Come quando contro il Sivasspor in Conference League, un tifoso avversario è entrato in campo e ha colpito Bianco con un pugno dopo una rete subita: «Mamma mia che cartella che mi ha dato, follia!». Italiano si è assicurato che stesse bene e gli ripeteva «mi raccomando, se te la senti di rientrare in campo stai calmo, non fare cavolate!». Per il centrocampista è stato un momento scioccante dato che «mi ero accorto che aveva scavalcato la tribuna con la coda dell’occhio, ma mai avrei pensato che sarebbe finita così». Adesso ci rido sopra.
Quest’anno tra i grandi della Fiorentina si sta affermando anche Kayode, con cui Bianco ha condiviso le vittorie in Primavera: «Sono il primo a credere in Kayo e lui lo sa, ma se dicessi che mi aspettavo questo exploit… sarei un bugiardo». Uno da cui invece ha imparato è Bonaventura: «Giocatore totale, di Jack mi andrebbe bene rubare anche un quarto. Gli ho scritto per fargli i complimenti dopo la convocazione in Nazionale». Maglia azzurra che adesso vestirà pure lui. In ogni rifinitura, poi, era d’obbligo la sfida con Cabral: «Ci sfidavamo ogni volta ai rigori, e ogni volta vinceva lui. Saldavamo ogni 6 mesi, mi è sempre toccato pagare!».

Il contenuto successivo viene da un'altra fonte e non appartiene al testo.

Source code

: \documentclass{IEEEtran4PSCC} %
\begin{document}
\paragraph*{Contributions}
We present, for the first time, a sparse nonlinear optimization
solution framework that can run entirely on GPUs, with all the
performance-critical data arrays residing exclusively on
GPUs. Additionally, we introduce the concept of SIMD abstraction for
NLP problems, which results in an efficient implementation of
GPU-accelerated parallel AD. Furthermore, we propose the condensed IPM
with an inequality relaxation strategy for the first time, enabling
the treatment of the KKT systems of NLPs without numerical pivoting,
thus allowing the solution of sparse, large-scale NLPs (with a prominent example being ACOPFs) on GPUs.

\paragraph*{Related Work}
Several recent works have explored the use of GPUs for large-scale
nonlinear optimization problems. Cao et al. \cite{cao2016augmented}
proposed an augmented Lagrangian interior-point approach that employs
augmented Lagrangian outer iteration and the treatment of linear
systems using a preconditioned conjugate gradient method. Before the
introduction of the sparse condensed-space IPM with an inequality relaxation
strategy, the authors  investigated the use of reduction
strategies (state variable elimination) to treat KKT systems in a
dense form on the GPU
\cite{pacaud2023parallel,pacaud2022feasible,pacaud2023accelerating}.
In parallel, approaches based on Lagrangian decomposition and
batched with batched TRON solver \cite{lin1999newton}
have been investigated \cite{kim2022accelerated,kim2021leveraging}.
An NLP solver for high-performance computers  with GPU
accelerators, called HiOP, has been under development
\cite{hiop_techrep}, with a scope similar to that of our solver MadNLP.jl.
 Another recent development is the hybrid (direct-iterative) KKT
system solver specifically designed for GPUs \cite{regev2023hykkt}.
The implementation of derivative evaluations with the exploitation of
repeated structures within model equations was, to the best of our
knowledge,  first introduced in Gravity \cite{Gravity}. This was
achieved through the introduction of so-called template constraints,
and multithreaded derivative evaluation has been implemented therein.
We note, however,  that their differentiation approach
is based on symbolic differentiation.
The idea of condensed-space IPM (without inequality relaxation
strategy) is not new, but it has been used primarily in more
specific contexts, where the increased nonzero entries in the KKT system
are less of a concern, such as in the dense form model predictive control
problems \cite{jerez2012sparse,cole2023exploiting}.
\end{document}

Adesso alla Reggiana c’è il terzo uomo che lo sta consacrando: Alessandro Nesta, un mister che «vuole giocare e che mi sta dando consapevolezza, anche quando sbaglio riesce a darmi una parola positiva». Non può ricordarselo per vincoli d’età, ma «sto recuperando tutti i suoi aneddoti in prima persona». Finalmente ha spazio e sta accumulando minutaggio: «Soprattutto, rispetto allo scorso anno, mi sto misurando con le pressioni e le difficoltà di avere tante partite ravvicinate». Ma dalla Serie A si porta gli insegnamenti di uno spogliatoio fatto di calciatori affermati, dinamiche extracalcistiche comportamentali e… «perché no, un po’ di sano nonnismo». Sorride e prosegue, dal ritiro dell’u-21 a Tirrenia: «Se ripenso alla finale di Coppa Italia contro l’Inter, c’era un’atmosfera da brividi. Facevo fatica a restare in piedi».
Adesso la Nazionale e guarda avanti: «Mi dicono che devo migliorare fisicamente. So che non diventerò mai Adama Traoré, ma lo sto sviluppando in base alle mie caratteristiche». Il suo modello di riferimento è Barella: «L’ho incrociato il giorno della mia prima panchina in Serie A, il mio unico obiettivo era prendere la sua maglia. Gliel’ho chiesta, non pensavo che volesse la mia. Ero titubante perché era la mia prima in A… ma alla fine gliel’ho data». Bianco è uno che vuole la palla tra i piedi e giocare. Fino a ora nella Reggiana è stato protagonista, vincendo anche il premio del Club come giocatore del mese di settembre: «Spero di continuare così e fare il salto».